OpenAD: Open-World Autonomous Driving Benchmark for 3D Object Detection

Zhongyu Xia,Jishuo Li,Zhiwei Lin,Xinhao Wang,Yongtao Wang,Ming-Hsuan Yang
2024-11-26
Abstract:Open-world autonomous driving encompasses domain generalization and open-vocabulary. Domain generalization refers to the capabilities of autonomous driving systems across different scenarios and sensor parameter configurations. Open vocabulary pertains to the ability to recognize various semantic categories not encountered during training. In this paper, we introduce OpenAD, the first real-world open-world autonomous driving benchmark for 3D object detection.
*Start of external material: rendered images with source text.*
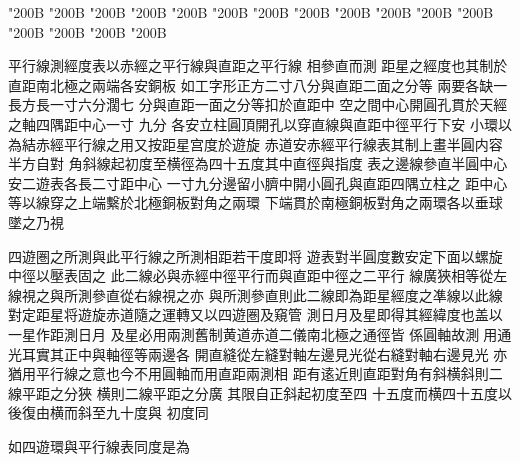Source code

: \begin{正文}
\char"200B\relax{}
\char"200B\relax{}
\char"200B\relax{}
\char"200B\relax{}
\char"200B\relax{}
\char"200B\relax{}
\char"200B\relax{}
\char"200B\relax{}
\char"200B\relax{}
\char"200B\relax{}
\char"200B\relax{}
\char"200B\relax{}
\char"200B\relax{}
\char"200B\relax{}
\char"200B\relax{}
\char"200B\relax
{}\par
平行線測經度表以赤經之平行線與直距之平行線
相參直而測
距星之經度也其制於直距南北極之兩端各安銅板
如工字形正方二寸八分與直距二面之分等
兩要各缺一長方長一寸六分濶七
分與直距一面之分等扣於直距中
空之間中心開圓孔貫於天經之軸四隅距中心一寸
九分
各安立柱圓頂開孔以穿直線與直距中徑平行下安
小環以為結赤經平行線之用又按距星宫度於遊旋
赤道安赤經平行線表其制上畫半圓内容半方自對
角斜線起初度至横徑為四十五度其中直徑與指度
表之邊線參直半圓中心安二遊表各長二寸距中心
一寸九分邊留小臍中開小圓孔與直距四隅立柱之
距中心等以線穿之上端繫於北極銅板對角之兩環
下端貫於南極銅板對角之兩環各以垂球墜之乃視
\par
四遊圏之所測與此平行線之所測相距若干度即将
遊表對半圓度數安定下面以螺旋中徑以壓表固之
此二線必與赤經中徑平行而與直距中徑之二平行
線廣狹相等從左線視之與所測參直從右線視之亦
與所測參直則此二線即為距星經度之凖線以此線
對定距星将遊旋赤道隨之運轉又以四遊圏及窺管
測日月及星即得其經緯度也盖以一星作距測日月
及星必用兩測舊制黄道赤道二儀南北極之通徑皆
係圓軸故測𠉀用通光耳實其正中與軸徑等兩邊各
開直縫從左縫對軸左邊見光從右縫對軸右邊見光
亦猶用平行線之意也今不用圓軸而用直距兩測相
距有逺近則直距對角有斜横斜則二線平距之分狹
横則二線平距之分廣
其限自正斜起初度至四
十五度而横四十五度以後復由横而斜至九十度與
初度同
\par
如四遊環與平行線表同度是為

\end{正文}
OpenAD is built on a corner case discovery and annotation pipeline integrating with a multimodal large language model (MLLM). The proposed pipeline annotates corner case objects in a unified format for five autonomous driving perception datasets with 2000 scenarios. In addition, we devise evaluation methodologies and evaluate various 2D and 3D open-world and specialized models. Moreover, we propose a vision-centric 3D open-world object detection baseline and further introduce an ensemble method by fusing general and specialized models to address the issue of lower precision in existing open-world methods for the OpenAD benchmark. Annotations, toolkit code, and all evaluation codes will be released.
Computer Vision and Pattern Recognition
What problem does this paper attempt to address?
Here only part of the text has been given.